RECOMMENDATION A: ACTION
The Government response stated that the Action
Japan programme would be reviewed annually. It would be helpful
to have a copy of the evaluation of the Action Japan progamme
The Country Market Plan for 1999-2000 formed
the basis for the work of the Action Japan campaign throughout
the year. The annexes to the plan are the more detailed sector
plans for each of our nine initiative sectors, plus a cross-sectoral
theme of Investment into Japan. These are attached at Annex A.
Since the last update report to the TISC, the only change to the
list of initiative sectors has been the addition of Automotive
The sector plans for each of these initiative
sectors are living documents, updated regularly with quarterly
input from the six Japan Trade Advisers members of the private-sector
advisory body for Japan, each of whom "shadows" our
work in one or two of these sectors. The inclusion of the appropriate
sectors is reviewed in this body annually and incorporated into
the subsequent year's country market plan.
Since 1998, the DTI (subsequently Trade Partners
UK) has moved away from evaluating the success of campaigns that
are based on macroeconomic dataeg overall level of exports.
Evaluations of the effectiveness of the campaign have therefore
taken place periodically, with results being taken into account
at the annual production of the Country Market Plan. Key indicators
in this respect are:
New companies introduced to the market.
Surveys of companies who have used
TPUK services, such as attending seminars, commissioning tailored
market information, and attending TPUK-supported trade missions
and trade fairs.
Records of success stories for companies
we have assisted.
Since 1998, EJU has started working with a total
of 3,008 additional companies not previously known to us (this
is compared to a total customer base of 9,563). Although precise
data about when they were "introduced" to the market
is difficult to ascertain, samples we have analysed from our database
suggest that one in five of these, or 600 companies in total have
no previous significant trading relationship with Japan. The original
target of 1,000 companies by the end of 2001 should be in reach
although work is now underway within TPUK to standardise the evaluation
of all target markets, which may mean a refocusing of objectives.
As far as customer satisfaction for TPUK services
is concerned, independently-commissioned surveys show a consistent
level of satisfaction of over 90 per cent (NB the figures are
aggregated for the International Group of TPUK as a whole but
the desk keeps copies of Japan-specific returns).

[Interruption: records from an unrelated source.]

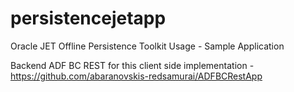 # persistencejetapp
Oracle JET Offline Persistence Toolkit Usage - Sample Application

Backend ADF BC REST for this client side implementation - https://github.com/abaranovskis-redsamurai/ADFBCRestApp
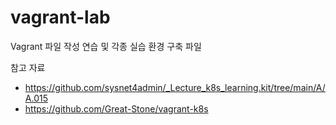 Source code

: # vagrant-lab
Vagrant 파일 작성 연습 및 각종 실습 환경 구축 파일

참고 자료
- https://github.com/sysnet4admin/_Lecture_k8s_learning.kit/tree/main/A/A.015
- https://github.com/Great-Stone/vagrant-k8s
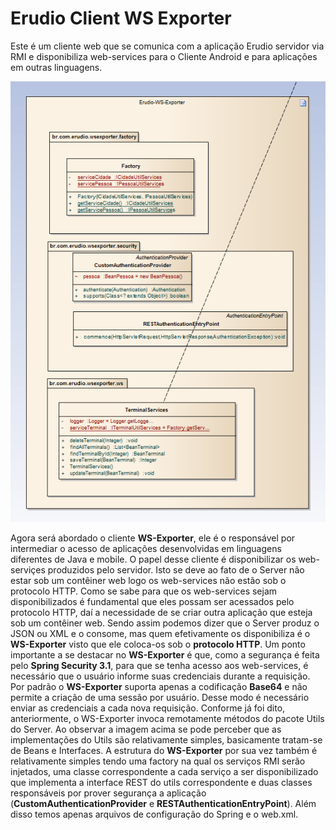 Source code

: Erudio Client WS Exporter
=========================

Este é um cliente web que se comunica com a aplicação Erudio servidor via RMI e disponibiliza web-services para o Cliente Android e para aplicações em outras linguagens.


![Estrutura de Projetos e Pacotes do Server](https://github.com/leandrocgsi/erudio-client-ws-exporter/blob/master/img/image7.png?raw=true)

Agora será abordado o cliente **WS-Exporter**, ele é o responsável por intermediar o acesso de aplicações desenvolvidas em linguagens diferentes de Java e mobile. O papel desse cliente é disponibilizar os web-serviçes produzidos pelo servidor. Isto se deve ao fato de o Server não estar sob um contêiner web logo os web-services não estão sob o protocolo HTTP. 
Como se sabe para que os web-services sejam disponibilizados é fundamental que eles possam ser acessados pelo protocolo HTTP, daí a necessidade de se criar outra aplicação que esteja sob um contêiner web. Sendo assim podemos dizer que o Server produz o JSON ou XML e o consome, mas quem efetivamente os disponibiliza é o **WS-Exporter** visto que ele coloca-os sob o **protocolo HTTP**.
Um ponto importante a se destacar no **WS-Exporter** é que, como a segurança é feita pelo **Spring Security 3.1**, para que se tenha acesso aos web-services, é necessário que o usuário informe suas credenciais durante a requisição. Por padrão o **WS-Exporter** suporta apenas a codificação **Base64** e não permite a criação de uma sessão por usuário. Desse modo é necessário enviar as credenciais a cada nova requisição.
Conforme já foi dito, anteriormente, o WS-Exporter invoca remotamente métodos do pacote Utils do Server. Ao observar a imagem acima se pode perceber que as implementações do Utils são relativamente simples, basicamente tratam-se de Beans e Interfaces.  A estrutura do **WS-Exporter** por sua vez também é relativamente simples tendo uma factory na qual os serviços RMI serão injetados, uma classe correspondente a cada serviço a ser disponibilizado que implementa a interface REST do utils correspondente e duas classes responsáveis por prover segurança a aplicação (**CustomAuthenticationProvider** e **RESTAuthenticationEntryPoint**). Além disso temos apenas arquivos de configuração do Spring e o web.xml.
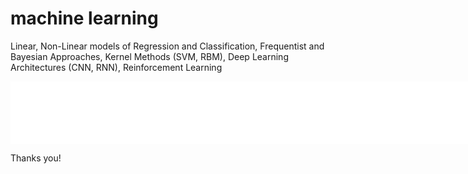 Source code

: # machine learning
Linear, Non-Linear models of Regression and Classification, Frequentist and Bayesian Approaches, Kernel Methods (SVM, RBM), Deep Learning Architectures (CNN, RNN), Reinforcement Learning


<iframe id="igraph" scrolling="no" style="border:none;" seamless="seamless" src="file:///Users/sheetal/mydrive/repositories/machine-learning/helper-code/visual.html" height="100" width="500%"></iframe>

Thanks you!
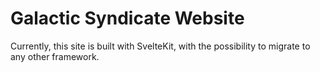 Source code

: # Galactic Syndicate Website

Currently, this site is built with SvelteKit, with the possibility to migrate to any other framework.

The TPUK Operational
Research Unit's (ORU) overview of UK promotional events organised
by TPUK from January-June 2000 shows the following:
Target: 50 per cent of participants
adjust their approach to exporting through help given. Achieved
overall (92 per cent), up from 91 per cent for the previous quarter.
Target: 70 per cent of participants
improve knowledge as a result of events. Achieved overall (96
per cent), up from 93 per cent for the previous quarter.
Target: 80 per cent of participants
satisfied with events. Achieved overall (98 per cent), the same
as the previous quarter.
Overall satisfaction 98 per cent, of whom 35
per cent very satisfied
Target 50 per cent of participants
return questionnaires to event organisers. Achieved overall (50
per cent) and by IG2 and IG4, up from 41 per cent overall for
the previous quarter.
Forty-five per cent (previous quarter:
43 per cent) of participants said they would research further
as a result of the event; 41 per cent (previous quarter: 36 per
cent) said they would visit the overseas market. 40 per cent (previous
quarter: 40 per cent) wanted further contact, 20 per cent (previous
quarter: 20 per cent) of whom by a Market Desk.
Full information on this research, which is
produced by Harris Research for TPUK is available on request.
In addition we produce evaluation reports on specific major events
we organise to promote Japanese opportunities in specific sectors,
or to introduce companies to the market on trade missions.
Success stories are complied by TPUK staff at
posts in Japan and us. Success stories are sent to Strategy and
Communications section of TPUK and placed in selected trade publications
to promote our services.
In terms of companies assisted by supported
trade missions, for FY 1999-2000, of the 33 scheduled missions,
29 took place with 380 companies taking part.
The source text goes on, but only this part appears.